WASHINGTON -- Three Volkswagen dealerships owned by the Illinois-based Napleton Automotive Group sued the automaker Wednesday, defying a VW dealer council effort to dissuade retailers from using courts to tackle grievances caused by the automaker’s diesel-emissions crisis.
The 111-page lawsuit seeks class-action status and accuses VW of defrauding retailers, according to a statement from Hagens Berman Sobol Shapiro, the Seattle-based law firm representing the Napleton dealerships.
Hagens Berman also represents thousands of VW diesel owners who have sued the automaker following the 6-month-old scandal.

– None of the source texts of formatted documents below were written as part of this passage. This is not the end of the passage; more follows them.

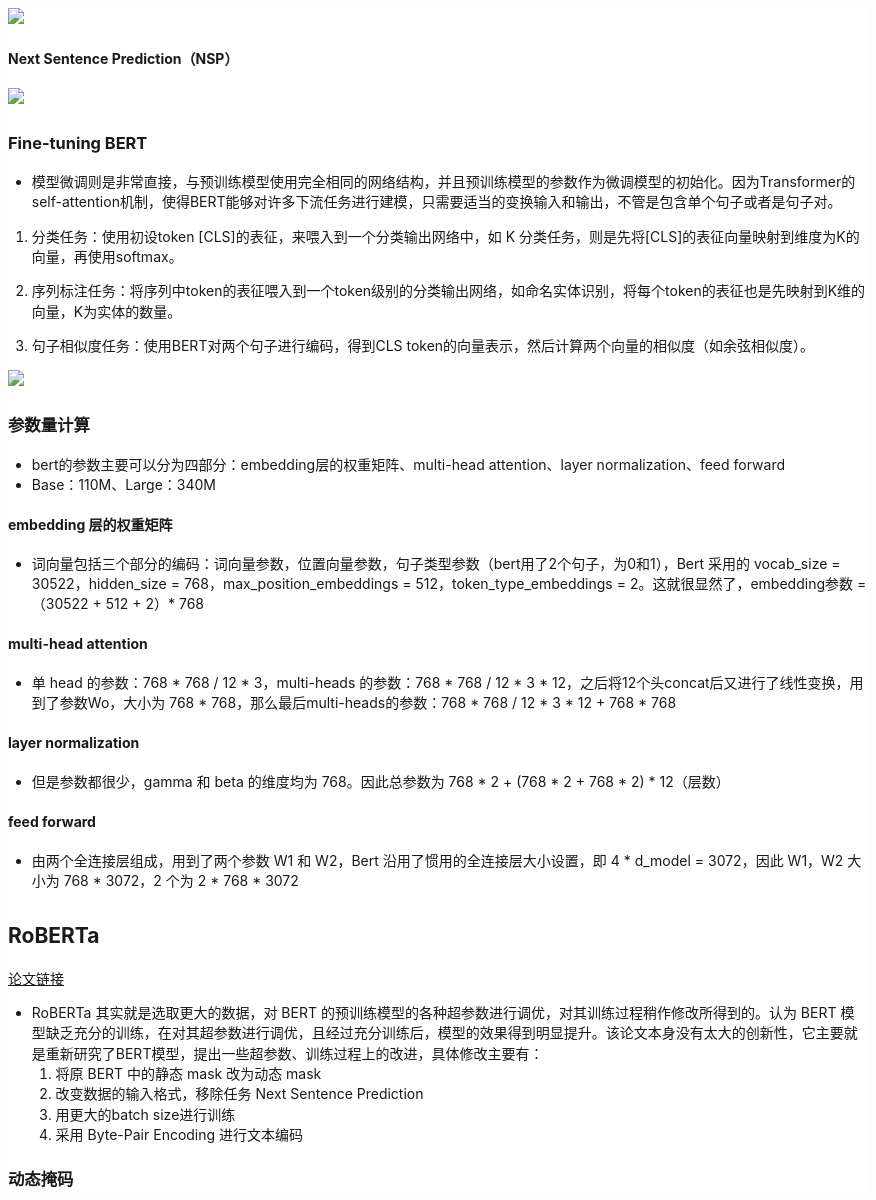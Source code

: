 ![](/img/note/202403042144.png)

#### Next Sentence Prediction（NSP）

![](/img/note/202403042145.png)

### Fine-tuning BERT

- 模型微调则是非常直接，与预训练模型使用完全相同的网络结构，并且预训练模型的参数作为微调模型的初始化。因为Transformer的self-attention机制，使得BERT能够对许多下流任务进行建模，只需要适当的变换输入和输出，不管是包含单个句子或者是句子对。

1. 分类任务：使用初设token [CLS]的表征，来喂入到一个分类输出网络中，如 K 分类任务，则是先将[CLS]的表征向量映射到维度为K的向量，再使用softmax。

2. 序列标注任务：将序列中token的表征喂入到一个token级别的分类输出网络，如命名实体识别，将每个token的表征也是先映射到K维的向量，K为实体的数量。

3. 句子相似度任务：使用BERT对两个句子进行编码，得到CLS token的向量表示，然后计算两个向量的相似度（如余弦相似度）。

![](/img/note/202401261415.png)

### 参数量计算

- bert的参数主要可以分为四部分：embedding层的权重矩阵、multi-head attention、layer normalization、feed forward
- Base：110M、Large：340M

#### embedding 层的权重矩阵

- 词向量包括三个部分的编码：词向量参数，位置向量参数，句子类型参数（bert用了2个句子，为0和1），Bert 采用的 vocab_size = 30522，hidden_size = 768，max_position_embeddings = 512，token_type_embeddings = 2。这就很显然了，embedding参数 = （30522 + 512 + 2）* 768

#### multi-head attention

- 单 head 的参数：768 * 768 / 12 * 3，multi-heads 的参数：768 * 768 / 12 * 3 * 12，之后将12个头concat后又进行了线性变换，用到了参数Wo，大小为 768 * 768，那么最后multi-heads的参数：768 * 768 / 12 * 3 * 12 + 768 * 768

#### layer normalization

- 但是参数都很少，gamma 和 beta 的维度均为 768。因此总参数为 768 * 2 + (768 * 2 + 768 * 2) * 12（层数）

#### feed forward

- 由两个全连接层组成，用到了两个参数 W1 和 W2，Bert 沿用了惯用的全连接层大小设置，即 4 * d_model = 3072，因此 W1，W2 大小为 768 * 3072，2 个为 2 * 768 * 3072

## RoBERTa

[论文链接](https://arxiv.org/abs/1907.11692)

- RoBERTa 其实就是选取更大的数据，对 BERT 的预训练模型的各种超参数进行调优，对其训练过程稍作修改所得到的。认为 BERT 模型缺乏充分的训练，在对其超参数进行调优，且经过充分训练后，模型的效果得到明显提升。该论文本身没有太大的创新性，它主要就是重新研究了BERT模型，提出一些超参数、训练过程上的改进，具体修改主要有：
    1. 将原 BERT 中的静态 mask 改为动态 mask
    2. 改变数据的输入格式，移除任务 Next Sentence Prediction
    3. 用更大的batch size进行训练
    4. 采用 Byte-Pair Encoding 进行文本编码

### 动态掩码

Napleton’s suit accuses VW of engaging in a “criminal racketeering enterprise” with its diesel emissions violations and says the company violated state and federal laws designed to protect dealer franchisees.

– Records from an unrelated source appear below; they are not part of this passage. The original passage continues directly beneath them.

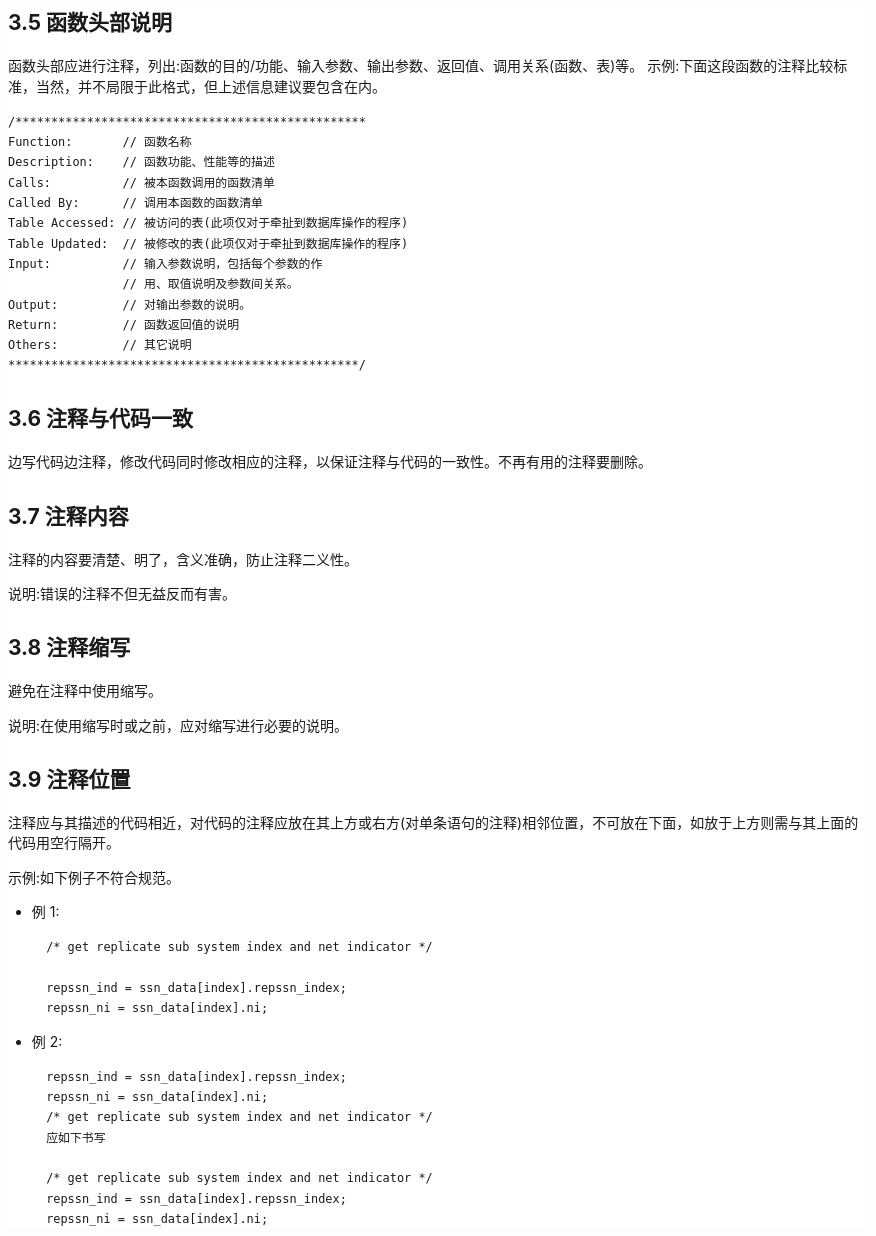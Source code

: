 3.5 函数头部说明
--------
函数头部应进行注释，列出:函数的目的/功能、输入参数、输出参数、返回值、调用关系(函数、表)等。
示例:下面这段函数的注释比较标准，当然，并不局限于此格式，但上述信息建议要包含在内。

    /*************************************************
    Function:       // 函数名称
    Description:    // 函数功能、性能等的描述
    Calls:          // 被本函数调用的函数清单
    Called By:      // 调用本函数的函数清单
    Table Accessed: // 被访问的表(此项仅对于牵扯到数据库操作的程序)
    Table Updated:  // 被修改的表(此项仅对于牵扯到数据库操作的程序)
    Input:          // 输入参数说明，包括每个参数的作
                    // 用、取值说明及参数间关系。
    Output:         // 对输出参数的说明。
    Return:         // 函数返回值的说明
    Others:         // 其它说明
    *************************************************/

3.6 注释与代码一致
--------
边写代码边注释，修改代码同时修改相应的注释，以保证注释与代码的一致性。不再有用的注释要删除。

3.7 注释内容
--------
注释的内容要清楚、明了，含义准确，防止注释二义性。

说明:错误的注释不但无益反而有害。 

3.8 注释缩写
--------
避免在注释中使用缩写。

说明:在使用缩写时或之前，应对缩写进行必要的说明。
 
3.9 注释位置
--------
注释应与其描述的代码相近，对代码的注释应放在其上方或右方(对单条语句的注释)相邻位置，不可放在下面，如放于上方则需与其上面的代码用空行隔开。

示例:如下例子不符合规范。
- 例 1:

        /* get replicate sub system index and net indicator */

        repssn_ind = ssn_data[index].repssn_index;
        repssn_ni = ssn_data[index].ni;

- 例 2:

        repssn_ind = ssn_data[index].repssn_index;
        repssn_ni = ssn_data[index].ni;
        /* get replicate sub system index and net indicator */
        应如下书写

        /* get replicate sub system index and net indicator */
        repssn_ind = ssn_data[index].repssn_index;
        repssn_ni = ssn_data[index].ni;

The suit alleges VW “carried out a systematic, illegal pricing and allocation scheme that favored some dealers over others and illegally channeled business” to Volkswagen Credit, its captive finance arm, according to the statement.
Second suit
The lawsuit marks the second time in four months that an automaker has been sued by Napleton dealerships.
In January, two Napleton-owned Fiat Chrysler dealerships sued FCA US, alleging among other things that the automaker incentivized certain dealers to report false sales. The January lawsuit was never served on FCA and was amended in March to add five other Napleton-owned dealerships as plaintiffs.
In late March, FCA called the Napleton suit “baseless” and an “attempt to smear” FCA in seeking to formally dismiss the case.
In 2014, Napleton also filed suit against Jaguar Land Rover after the British automaker exercised its right of first refusal to block the sale of five of its dealerships on Long Island to Napleton.
Rigged vehicles
Volkswagen has admitted to rigging some 11 million vehicles worldwide with software that masks excess emissions in government lab tests. That includes about 482,000 VWs powered by 2.0-liter diesels in the U.S.
Also mentioned in Napleton’s suit was its acquisition of a VW dealership in Urbana, Ill., a deal completed just three days before the EPA’s Sept. 18 announcement of VW’s emissions violations.
Steve Berman, the attorney representing Napleton’s stores, called the deal a “sickening display of VW’s disregard for its dealer franchisees,” saying in a statement that VW “withheld the truth and pushed the sale through, knowing well that Ed Napleton was purchasing a dealership that would almost immediately plummet in value.”
The suit marks a boiling over of the long-simmering tensions between VW and its U.S. retailers, who have grown increasingly frustrated by what they say is a lack of updates from the factory on finding a fix for the problem. The lawsuit also adds a new layer of litigation facing the automaker, on top of the hundreds of cases filed by consumers, states and the federal government over the emissions violations.
During the National Automobile Dealers Association convention in Las Vegas last weekend, VW’s dealer council formed a six-member committee to negotiate a settlement for dealers whose businesses have been damaged by the crisis. That effort was designed in part to reduce the risk of a large number of dealers turning to the courts to recover damages.
Dealers and attorneys said the filing of lawsuits would hinge upon whether VW could convince them that the company had a road map for how it planned to rebuild its U.S. business and how it would make customers and dealers whole.
No such plans were disclosed, according to dealers who attended the meeting.
“What is really discouraging and led me to file this lawsuit is that Volkswagen has wholly failed to respond to dealer concerns in a substantive manner,” Ed Napleton, president of the Napleton Automotive Group, said in a statement. “It has talked for months about multiple plans, but done nothing and left us dealers in the red, and in limbo.”
Alan Brown, chairman of VW’s dealer council, and Jason Kuhn, head of the Dealer Investment Committee formed for the settlement talks, said the lawsuit does not reflect the desires of VW dealers broadly, an “overwhelming majority” of whom believe it is “vital” to settle their concerns with VW outside court. Brown is also general manger of Lewisville Volkswagen near Dallas, and Kuhn is chairman of Tampa, Fla.-based Kuhn Automotive Group.
“It is not unexpected that a few outlier dealers would file a lawsuit against VW. Some dealers view litigation as an end-game strategy and nothing more,” Brown and Kuhn said in a joint statement. “Filing a lawsuit may provide a headline or two, but it is substantially longer, more contentious and a much more costly path towards a settlement.”
VW is reviewing the complaint, according to a spokeswoman.
“The Company is committed to resolving the U.S. regulatory investigation into the diesel emissions matter as quickly as possible and to implementing a solution for affected vehicles, as we work to earn back the trust of our customers and dealers and the public,” the VW spokeswoman said in a statement.